RAW DATA:
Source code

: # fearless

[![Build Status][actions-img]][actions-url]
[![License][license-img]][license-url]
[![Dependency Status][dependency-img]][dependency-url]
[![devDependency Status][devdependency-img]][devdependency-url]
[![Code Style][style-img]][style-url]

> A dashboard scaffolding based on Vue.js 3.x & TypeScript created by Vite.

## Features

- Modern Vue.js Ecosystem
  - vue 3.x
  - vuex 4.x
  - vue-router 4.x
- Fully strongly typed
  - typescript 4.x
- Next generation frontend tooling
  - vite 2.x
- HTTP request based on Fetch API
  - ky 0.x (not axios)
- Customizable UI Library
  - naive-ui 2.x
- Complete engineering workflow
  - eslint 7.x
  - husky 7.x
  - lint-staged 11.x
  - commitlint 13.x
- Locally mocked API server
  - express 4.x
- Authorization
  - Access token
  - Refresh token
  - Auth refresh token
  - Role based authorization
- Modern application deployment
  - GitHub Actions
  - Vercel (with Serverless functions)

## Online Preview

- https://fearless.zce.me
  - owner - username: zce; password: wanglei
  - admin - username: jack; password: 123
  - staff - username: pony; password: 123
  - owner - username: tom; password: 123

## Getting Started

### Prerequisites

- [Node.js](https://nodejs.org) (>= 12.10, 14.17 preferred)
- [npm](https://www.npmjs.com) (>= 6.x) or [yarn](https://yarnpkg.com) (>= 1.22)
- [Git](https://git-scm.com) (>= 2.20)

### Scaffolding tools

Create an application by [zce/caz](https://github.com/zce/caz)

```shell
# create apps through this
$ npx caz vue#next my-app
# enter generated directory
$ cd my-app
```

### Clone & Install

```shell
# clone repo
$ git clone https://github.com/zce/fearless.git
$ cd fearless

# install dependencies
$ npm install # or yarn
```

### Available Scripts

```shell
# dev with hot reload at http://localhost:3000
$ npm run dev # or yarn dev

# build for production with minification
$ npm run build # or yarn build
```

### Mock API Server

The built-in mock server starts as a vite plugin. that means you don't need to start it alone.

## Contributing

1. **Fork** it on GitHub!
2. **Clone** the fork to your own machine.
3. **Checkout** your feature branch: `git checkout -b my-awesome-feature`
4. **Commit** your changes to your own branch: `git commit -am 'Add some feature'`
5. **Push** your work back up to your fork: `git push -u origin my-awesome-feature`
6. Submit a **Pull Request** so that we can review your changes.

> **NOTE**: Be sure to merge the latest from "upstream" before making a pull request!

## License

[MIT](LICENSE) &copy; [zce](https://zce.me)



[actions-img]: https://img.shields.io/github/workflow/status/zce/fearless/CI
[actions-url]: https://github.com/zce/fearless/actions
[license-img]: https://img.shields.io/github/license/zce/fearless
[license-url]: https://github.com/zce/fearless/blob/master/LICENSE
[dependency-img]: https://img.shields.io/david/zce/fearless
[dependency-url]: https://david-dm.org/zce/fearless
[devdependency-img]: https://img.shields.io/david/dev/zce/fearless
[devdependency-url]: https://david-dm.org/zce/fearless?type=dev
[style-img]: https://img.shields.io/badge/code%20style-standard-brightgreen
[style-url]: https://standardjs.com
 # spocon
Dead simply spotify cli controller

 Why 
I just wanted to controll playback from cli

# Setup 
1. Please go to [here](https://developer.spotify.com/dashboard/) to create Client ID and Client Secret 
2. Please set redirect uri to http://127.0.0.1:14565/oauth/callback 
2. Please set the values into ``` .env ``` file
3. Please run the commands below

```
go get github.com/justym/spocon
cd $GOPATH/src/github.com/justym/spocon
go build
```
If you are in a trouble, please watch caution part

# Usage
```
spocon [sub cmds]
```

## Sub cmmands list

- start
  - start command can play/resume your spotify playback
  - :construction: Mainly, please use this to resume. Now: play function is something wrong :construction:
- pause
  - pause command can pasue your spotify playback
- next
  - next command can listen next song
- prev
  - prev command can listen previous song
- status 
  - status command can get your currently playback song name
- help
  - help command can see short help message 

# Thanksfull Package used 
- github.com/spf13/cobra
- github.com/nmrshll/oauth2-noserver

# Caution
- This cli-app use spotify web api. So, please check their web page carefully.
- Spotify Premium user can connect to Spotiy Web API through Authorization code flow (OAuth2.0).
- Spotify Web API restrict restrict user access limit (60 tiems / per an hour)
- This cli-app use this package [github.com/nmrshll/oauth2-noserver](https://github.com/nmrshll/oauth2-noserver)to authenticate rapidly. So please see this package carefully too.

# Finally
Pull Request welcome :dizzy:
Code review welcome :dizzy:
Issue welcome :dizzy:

WHAT TO PRODUCE:
Repeat the listing exactly, from its first line to its last.

SOLVED EXERCISE:
Source code

: # fearless

[![Build Status][actions-img]][actions-url]
[![License][license-img]][license-url]
[![Dependency Status][dependency-img]][dependency-url]
[![devDependency Status][devdependency-img]][devdependency-url]
[![Code Style][style-img]][style-url]

> A dashboard scaffolding based on Vue.js 3.x & TypeScript created by Vite.

## Features

- Modern Vue.js Ecosystem
  - vue 3.x
  - vuex 4.x
  - vue-router 4.x
- Fully strongly typed
  - typescript 4.x
- Next generation frontend tooling
  - vite 2.x
- HTTP request based on Fetch API
  - ky 0.x (not axios)
- Customizable UI Library
  - naive-ui 2.x
- Complete engineering workflow
  - eslint 7.x
  - husky 7.x
  - lint-staged 11.x
  - commitlint 13.x
- Locally mocked API server
  - express 4.x
- Authorization
  - Access token
  - Refresh token
  - Auth refresh token
  - Role based authorization
- Modern application deployment
  - GitHub Actions
  - Vercel (with Serverless functions)

## Online Preview

- https://fearless.zce.me
  - owner - username: zce; password: wanglei
  - admin - username: jack; password: 123
  - staff - username: pony; password: 123
  - owner - username: tom; password: 123

## Getting Started

### Prerequisites

- [Node.js](https://nodejs.org) (>= 12.10, 14.17 preferred)
- [npm](https://www.npmjs.com) (>= 6.x) or [yarn](https://yarnpkg.com) (>= 1.22)
- [Git](https://git-scm.com) (>= 2.20)

### Scaffolding tools

Create an application by [zce/caz](https://github.com/zce/caz)

```shell
# create apps through this
$ npx caz vue#next my-app
# enter generated directory
$ cd my-app
```

### Clone & Install

```shell
# clone repo
$ git clone https://github.com/zce/fearless.git
$ cd fearless

# install dependencies
$ npm install # or yarn
```

### Available Scripts

```shell
# dev with hot reload at http://localhost:3000
$ npm run dev # or yarn dev

# build for production with minification
$ npm run build # or yarn build
```

### Mock API Server

The built-in mock server starts as a vite plugin. that means you don't need to start it alone.

## Contributing

1. **Fork** it on GitHub!
2. **Clone** the fork to your own machine.
3. **Checkout** your feature branch: `git checkout -b my-awesome-feature`
4. **Commit** your changes to your own branch: `git commit -am 'Add some feature'`
5. **Push** your work back up to your fork: `git push -u origin my-awesome-feature`
6. Submit a **Pull Request** so that we can review your changes.

> **NOTE**: Be sure to merge the latest from "upstream" before making a pull request!

## License

[MIT](LICENSE) &copy; [zce](https://zce.me)



[actions-img]: https://img.shields.io/github/workflow/status/zce/fearless/CI
[actions-url]: https://github.com/zce/fearless/actions
[license-img]: https://img.shields.io/github/license/zce/fearless
[license-url]: https://github.com/zce/fearless/blob/master/LICENSE
[dependency-img]: https://img.shields.io/david/zce/fearless
[dependency-url]: https://david-dm.org/zce/fearless
[devdependency-img]: https://img.shields.io/david/dev/zce/fearless
[devdependency-url]: https://david-dm.org/zce/fearless?type=dev
[style-img]: https://img.shields.io/badge/code%20style-standard-brightgreen
[style-url]: https://standardjs.com
 # spocon
Dead simply spotify cli controller

 Why 
I just wanted to controll playback from cli

# Setup 
1. Please go to [here](https://developer.spotify.com/dashboard/) to create Client ID and Client Secret 
2. Please set redirect uri to http://127.0.0.1:14565/oauth/callback 
2. Please set the values into ``` .env ``` file
3. Please run the commands below

```
go get github.com/justym/spocon
cd $GOPATH/src/github.com/justym/spocon
go build
```
If you are in a trouble, please watch caution part

# Usage
```
spocon [sub cmds]
```

## Sub cmmands list

- start
  - start command can play/resume your spotify playback
  - :construction: Mainly, please use this to resume. Now: play function is something wrong :construction:
- pause
  - pause command can pasue your spotify playback
- next
  - next command can listen next song
- prev
  - prev command can listen previous song
- status 
  - status command can get your currently playback song name
- help
  - help command can see short help message 

# Thanksfull Package used 
- github.com/spf13/cobra
- github.com/nmrshll/oauth2-noserver

# Caution
- This cli-app use spotify web api. So, please check their web page carefully.
- Spotify Premium user can connect to Spotiy Web API through Authorization code flow (OAuth2.0).
- Spotify Web API restrict restrict user access limit (60 tiems / per an hour)
- This cli-app use this package [github.com/nmrshll/oauth2-noserver](https://github.com/nmrshll/oauth2-noserver)to authenticate rapidly. So please see this package carefully too.

# Finally
Pull Request welcome :dizzy:
Code review welcome :dizzy:
Issue welcome :dizzy:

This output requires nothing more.